Our first tour was a two hour bus trip hosted by Melinda, a local who has been living on Catalina for decades. We learned that Catalina is owned in large part by the Wrigley family of chewing gum and Cubs baseball fame. The Wrigleys set aside large parts of the island as a nature conservancy, which has protected Catalina from over development. This tour would cover a small part of those protected lands. On a lucky day you can see Buffalo herds as you travel up to the airport. Catalina has had buffalo since 1924 when they were brought over for use on a silent film. It turned out to be a lucky Day for buffalo spotting. We found ourselves in the midst of a rather large herd gathering at the lake and basking in the sun. We were all thrilled to get such a close up look at these beautiful beasts and we lingered taking photos and sharing the moment
After the bus tour it was time for our submarine ride. I was a bit relieved to find out that this sub only partially descends. The tour was a bit contrived in that the tour company has trained the fish to swim up to the windows by using food that patrons can release through a chute for a fee. It did however give us the opportunity to see the endangered state fish of California, the Garibaldi. I was mesmerized by the giant kelp forest we traveled through. Tall strands of kelp surrounded us, glowing in the diffused sunlight, waving rhythmically with the movement of the ocean. The kelp here grows at a rate of two feet per day. We were told that the only thing on earth that grows faster is bamboo.
When people think of Catalina they automatically envision the iconic Avalon Casino a twelve story art deco style ballroom and theater completed in 1929 to showcase a new innovation in film called talkies. The term casino was not always associated with gambling; it is a term that means gathering place and has been adapted in our vernacular to define a gambling hall. We absolutely had to take the tour and see this work of art for ourselves.
The theater was spectacular with hand painted walls and perfect acoustics. Every detail was a work of art. After a short film about the history of the casino we were led up to the ballroom. Visions of big bands and a bygone era danced in my head. The ballroom was enormous and ornate with the original wood floor and lighting fixtures. I danced with John right there in the middle of the tour so we would always have the memory of dancing at the Avalon ballroom. He is a very good sport about things like that.
Another part of the casino houses a history museum. One of the current exhibits was a collection of Rock and Roll photographs by Patti Boyd who had been married to George Harrison and later Eric Clapton. She has written a book about her adventures and shared some of her personal photos which we loved seeing.
Late afternoon found us hungry and a bit tired after a day of sightseeing. It’s hard to know which places are good when visiting a new town. We took some advice and selected Armstrong’s. This place was right on the water and we decided that even if the food was average at least the view would be worthwhile. We were seated at the waters edge with a view of the marina and the casino. It could not have been a more relaxing dinner. We lingered over our margaritas, ceviche and fish and chips watching the boats and the sea birds who were also looking for some dinner.

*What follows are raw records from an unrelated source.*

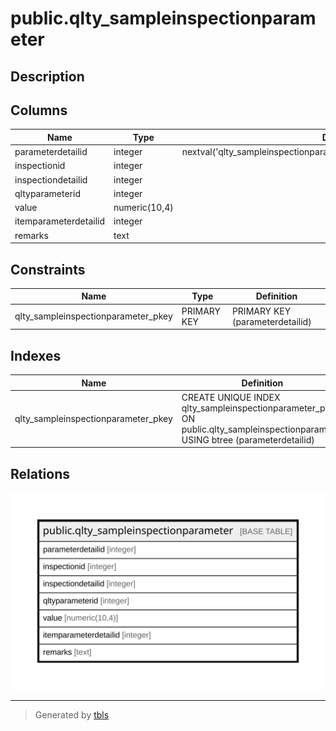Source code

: # public.qlty_sampleinspectionparameter

## Description

## Columns

| Name | Type | Default | Nullable | Children | Parents | Comment |
| ---- | ---- | ------- | -------- | -------- | ------- | ------- |
| parameterdetailid | integer | nextval('qlty_sampleinspectionparameter_parameterdetailid_seq'::regclass) | false |  |  |  |
| inspectionid | integer |  | true |  |  |  |
| inspectiondetailid | integer |  | true |  |  |  |
| qltyparameterid | integer |  | true |  |  |  |
| value | numeric(10,4) |  | true |  |  |  |
| itemparameterdetailid | integer |  | true |  |  |  |
| remarks | text |  | true |  |  |  |

## Constraints

| Name | Type | Definition |
| ---- | ---- | ---------- |
| qlty_sampleinspectionparameter_pkey | PRIMARY KEY | PRIMARY KEY (parameterdetailid) |

## Indexes

| Name | Definition |
| ---- | ---------- |
| qlty_sampleinspectionparameter_pkey | CREATE UNIQUE INDEX qlty_sampleinspectionparameter_pkey ON public.qlty_sampleinspectionparameter USING btree (parameterdetailid) |

## Relations

![er](public.qlty_sampleinspectionparameter.svg)

---

> Generated by [tbls](https://github.com/k1LoW/tbls)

We decided to take a sunset walk down the road to lover’s cove to take some photos. The setting sun always seems to intensify the colors of the scenery. The sea turned a deeper blue and the rock formations took on a golden hue as we walked along the path toward a big craggy rock that was home to quite a few sea birds. We lingered at the rock watching the birds settle in for the evening.
As night fell lights were switched on and the harbor began to twinkle all around us. We sat on the beach exhausted but happy listening to an outdoor concert knowing that it would soon be time to leave and knowing that we would never forget the magic of Avalon.